- Nigeria’s annual inflation slows to 18.02%, the sixth monthly decline
- Central Bank expected to consider further rate cuts in November
ABUJA, NIGERIA – Nigeria’s annual inflation eased for a sixth consecutive month in September to 18.02% from 20.12% in August, signalling continued relief from last year’s record surge.
The National Bureau of Statistics (NBS) said on Wednesday that month-on-month headline inflation stood at 0.72%, while food inflation dipped by 1.57 percentage points to 16.87%. Core inflation, which excludes volatile food and energy prices, also slowed to 19.53% from 20.33% the previous month.
The moderation in prices has raised expectations that the Central Bank of Nigeria (CBN) may cut interest rates further when its Monetary Policy Committee meets in November. In September, the CBN lowered its benchmark interest rate by 50 basis points to 27% – the first reduction in five years – citing easing price pressures.
Persistent food inflation remains a risk
Despite the positive trend, policymakers remain wary of stubbornly high food prices. Central Bank Governor Olayemi Cardoso has repeatedly warned that insecurity in key farming regions continues to disrupt food supply chains. Ongoing clashes between herders and farmers in central Nigeria, compounded by jihadist violence in the northeast and northwest, have limited agricultural output and kept food prices elevated.
Inflation in Nigeria peaked at 34.6% last year following President Bola Tinubu’s sweeping economic reforms, which included scrapping fuel subsidies and sharply devaluing the naira. Those measures, while intended to stabilise public finances, triggered a spike in transport and commodity costs before recent declines began to ease the pressure.

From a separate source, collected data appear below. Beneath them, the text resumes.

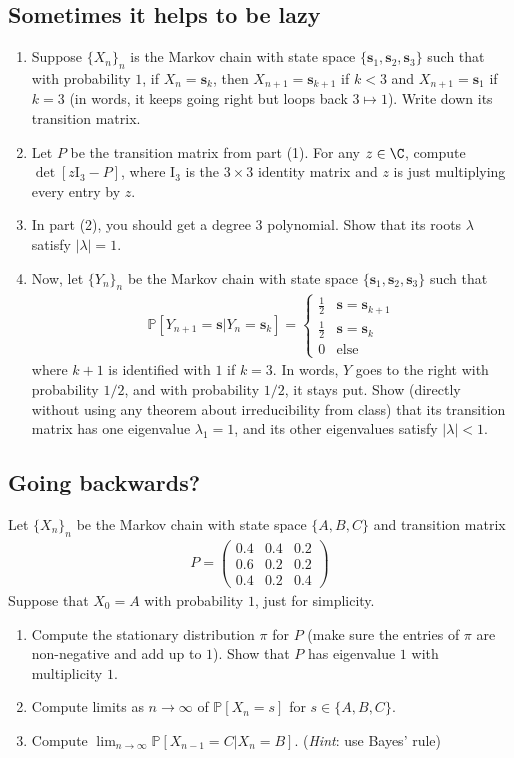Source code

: \documentclass[12pt,reqno]{amsart}
\theoremstyle{definition}
\theoremstyle{remark}
\numberwithin{equation}{section}
\begin{document}
\subsection{Sometimes it helps to be lazy}
\begin{enumerate}
\item Suppose $\{X_{n}\}_{n}$ is the Markov chain with state space $\{\mathbf{s}_{1},\mathbf{s}_{2},\mathbf{s}_{3}\}$ such that with probability $1$, if $X_{n}=\mathbf{s}_{k}$, then $X_{n+1}=\mathbf{s}_{k+1}$ if $k<3$ and $X_{n+1}=\mathbf{s}_{1}$ if $k=3$ (in words, it keeps going right but loops back $3\mapsto1$). Write down its transition matrix.
\item Let $P$ be the transition matrix from part (1). For any $z\in\C$, compute $\det[z\mathrm{I}_{3}-P]$, where $\mathrm{I}_{3}$ is the $3\times3$ identity matrix and $z$ is just multiplying every entry by $z$.
\item In part (2), you should get a degree $3$ polynomial. Show that its roots $\lambda$ satisfy $|\lambda|=1$.
\item Now, let $\{Y_{n}\}_{n}$ be the Markov chain with state space $\{\mathbf{s}_{1},\mathbf{s}_{2},\mathbf{s}_{3}\}$ such that 
%
\begin{align*}
\mathbb{P}[Y_{n+1}=\mathbf{s}|Y_{n}=\mathbf{s}_{k}]=\begin{cases}\frac12&\mathbf{s}=\mathbf{s}_{k+1}\\\frac12&\mathbf{s}=\mathbf{s}_{k}\\0&\mathrm{else}\end{cases}
\end{align*}
%
where $k+1$ is identified with $1$ if $k=3$. In words, $Y$ goes to the right with probability $1/2$, and with probability $1/2$, it stays put. Show (directly without using any theorem about irreducibility from class) that its transition matrix has one eigenvalue $\lambda_{1}=1$, and its other eigenvalues satisfy $|\lambda|<1$.
\end{enumerate}
\subsection{Going backwards?}
Let $\{X_{n}\}_{n}$ be the Markov chain with state space $\{A,B,C\}$ and transition matrix
%
\begin{align*}
P=\begin{pmatrix}0.4&0.4&0.2\\0.6&0.2&0.2\\0.4&0.2&0.4\end{pmatrix}
\end{align*}
%
Suppose that $X_{0}=A$ with probability $1$, just for simplicity.
\begin{enumerate}
\item Compute the stationary distribution $\pi$ for $P$ (make sure the entries of $\pi$ are non-negative and add up to $1$). Show that $P$ has eigenvalue $1$ with multiplicity $1$.
\item Compute limits as $n\to\infty$ of $\mathbb{P}[X_{n}=s]$ for $s\in\{A,B,C\}$.
\item Compute $\lim_{n\to\infty}\mathbb{P}[X_{n-1}=C|X_{n}=B]$. (\emph{Hint}: use Bayes' rule)
\end{enumerate}
\end{document}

The central bank initially held off on cutting rates, citing global uncertainties including U.S. tariff disputes and broader geopolitical tensions. However, with inflation trending downward and the naira firming below the government’s budget target of ₦1,500 to the dollar, analysts say conditions may now favour additional monetary easing.
Fuel prices have also stabilised in recent weeks, despite a brief spike during a late-September oil workers’ strike. The gradual decline in pump prices has helped slow headline inflation, easing some of the strain on households and businesses.
President Tinubu had targeted an inflation rate of 15% by the end of 2025 when he presented his budget proposals to lawmakers last December. The latest figures suggest that goal could be within reach if the current pace of deceleration continues.
The International Monetary Fund (IMF) projects that Nigeria’s inflation will keep falling, averaging 23% in 2025 before reaching 18% by 2026, while the country’s growth outlook has been revised up to 4.2% from 3.9%.